■ What needs to be done:
Here is a block of entries. Write out its lines exactly, from the first through the one containing "данных пользователям, OneDrive.</span><span".

BEGIN Input material

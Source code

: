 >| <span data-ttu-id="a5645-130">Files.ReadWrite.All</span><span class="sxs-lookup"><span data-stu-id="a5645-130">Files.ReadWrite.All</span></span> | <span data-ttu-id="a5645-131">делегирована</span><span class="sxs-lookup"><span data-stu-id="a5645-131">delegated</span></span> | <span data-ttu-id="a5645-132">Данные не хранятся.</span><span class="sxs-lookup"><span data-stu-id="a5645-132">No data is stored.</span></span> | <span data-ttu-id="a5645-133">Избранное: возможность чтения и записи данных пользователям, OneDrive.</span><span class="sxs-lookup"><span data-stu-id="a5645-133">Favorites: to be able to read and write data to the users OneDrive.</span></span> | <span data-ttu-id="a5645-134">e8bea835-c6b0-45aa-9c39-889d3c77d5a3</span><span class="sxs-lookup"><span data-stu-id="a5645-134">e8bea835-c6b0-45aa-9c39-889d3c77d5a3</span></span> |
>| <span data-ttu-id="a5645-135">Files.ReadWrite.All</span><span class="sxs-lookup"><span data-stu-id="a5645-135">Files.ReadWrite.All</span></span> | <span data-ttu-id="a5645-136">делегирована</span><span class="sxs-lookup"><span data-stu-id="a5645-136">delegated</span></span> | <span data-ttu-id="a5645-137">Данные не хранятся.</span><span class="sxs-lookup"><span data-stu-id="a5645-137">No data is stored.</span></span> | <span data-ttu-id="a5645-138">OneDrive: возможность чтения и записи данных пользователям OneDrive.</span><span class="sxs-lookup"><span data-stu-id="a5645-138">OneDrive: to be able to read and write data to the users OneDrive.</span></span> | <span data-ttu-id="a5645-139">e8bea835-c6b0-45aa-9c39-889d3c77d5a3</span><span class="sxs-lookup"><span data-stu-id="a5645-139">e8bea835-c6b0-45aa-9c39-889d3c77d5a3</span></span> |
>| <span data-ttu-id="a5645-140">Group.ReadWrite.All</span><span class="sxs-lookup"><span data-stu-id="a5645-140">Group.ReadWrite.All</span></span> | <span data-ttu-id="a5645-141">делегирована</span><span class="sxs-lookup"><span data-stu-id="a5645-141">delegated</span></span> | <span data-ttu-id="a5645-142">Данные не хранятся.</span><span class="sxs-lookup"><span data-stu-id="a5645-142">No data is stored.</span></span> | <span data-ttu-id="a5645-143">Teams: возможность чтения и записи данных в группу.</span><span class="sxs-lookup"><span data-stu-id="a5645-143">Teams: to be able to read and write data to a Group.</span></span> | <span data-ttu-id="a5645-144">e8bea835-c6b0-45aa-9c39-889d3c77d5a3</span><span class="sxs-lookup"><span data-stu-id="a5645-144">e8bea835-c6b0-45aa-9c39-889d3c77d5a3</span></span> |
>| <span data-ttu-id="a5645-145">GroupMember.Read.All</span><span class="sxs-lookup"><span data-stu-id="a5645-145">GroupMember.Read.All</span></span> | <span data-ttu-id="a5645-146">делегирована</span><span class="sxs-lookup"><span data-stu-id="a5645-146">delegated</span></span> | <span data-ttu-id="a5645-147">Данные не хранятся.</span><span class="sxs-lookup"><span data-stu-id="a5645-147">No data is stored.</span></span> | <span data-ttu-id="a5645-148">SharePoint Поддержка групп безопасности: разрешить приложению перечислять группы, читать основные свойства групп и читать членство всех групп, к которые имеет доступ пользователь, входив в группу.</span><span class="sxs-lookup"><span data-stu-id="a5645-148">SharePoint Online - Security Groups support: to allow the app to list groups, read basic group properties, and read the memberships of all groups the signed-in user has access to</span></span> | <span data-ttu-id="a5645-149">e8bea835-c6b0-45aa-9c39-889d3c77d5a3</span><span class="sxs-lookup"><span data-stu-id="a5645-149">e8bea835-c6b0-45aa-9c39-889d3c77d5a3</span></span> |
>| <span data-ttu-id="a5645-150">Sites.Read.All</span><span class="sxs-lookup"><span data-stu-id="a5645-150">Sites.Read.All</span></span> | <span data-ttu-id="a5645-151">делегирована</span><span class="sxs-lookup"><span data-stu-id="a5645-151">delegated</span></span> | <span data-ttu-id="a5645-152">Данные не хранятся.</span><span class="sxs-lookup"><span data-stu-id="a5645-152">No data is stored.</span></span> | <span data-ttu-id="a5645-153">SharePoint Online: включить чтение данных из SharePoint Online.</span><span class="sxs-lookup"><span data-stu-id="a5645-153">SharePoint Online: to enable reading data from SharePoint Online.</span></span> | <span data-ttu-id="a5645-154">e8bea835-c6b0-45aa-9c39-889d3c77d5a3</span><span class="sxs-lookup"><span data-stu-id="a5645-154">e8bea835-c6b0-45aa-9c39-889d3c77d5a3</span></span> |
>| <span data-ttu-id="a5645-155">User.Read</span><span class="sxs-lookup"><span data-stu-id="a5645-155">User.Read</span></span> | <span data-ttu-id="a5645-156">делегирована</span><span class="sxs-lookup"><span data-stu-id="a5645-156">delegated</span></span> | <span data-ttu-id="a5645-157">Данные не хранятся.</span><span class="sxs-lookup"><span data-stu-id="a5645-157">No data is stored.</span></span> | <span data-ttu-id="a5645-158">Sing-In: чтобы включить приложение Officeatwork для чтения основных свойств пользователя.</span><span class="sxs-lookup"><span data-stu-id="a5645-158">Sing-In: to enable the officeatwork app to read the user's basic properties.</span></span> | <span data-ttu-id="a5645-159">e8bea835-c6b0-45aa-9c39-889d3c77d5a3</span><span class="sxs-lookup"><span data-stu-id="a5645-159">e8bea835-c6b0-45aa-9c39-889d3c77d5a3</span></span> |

END Input material

■ Solution to this exercise:
Source code

: >| <span data-ttu-id="a5645-130">Files.ReadWrite.All</span><span class="sxs-lookup"><span data-stu-id="a5645-130">Files.ReadWrite.All</span></span> | <span data-ttu-id="a5645-131">делегирована</span><span class="sxs-lookup"><span data-stu-id="a5645-131">delegated</span></span> | <span data-ttu-id="a5645-132">Данные не хранятся.</span><span class="sxs-lookup"><span data-stu-id="a5645-132">No data is stored.</span></span> | <span data-ttu-id="a5645-133">Избранное: возможность чтения и записи данных пользователям, OneDrive.</span><span class="sxs-lookup"><span data-stu-id="a5645-133">Favorites: to be able to read and write data to the users OneDrive.</span></span> | <span data-ttu-id="a5645-134">e8bea835-c6b0-45aa-9c39-889d3c77d5a3</span><span class="sxs-lookup"><span data-stu-id="a5645-134">e8bea835-c6b0-45aa-9c39-889d3c77d5a3</span></span> |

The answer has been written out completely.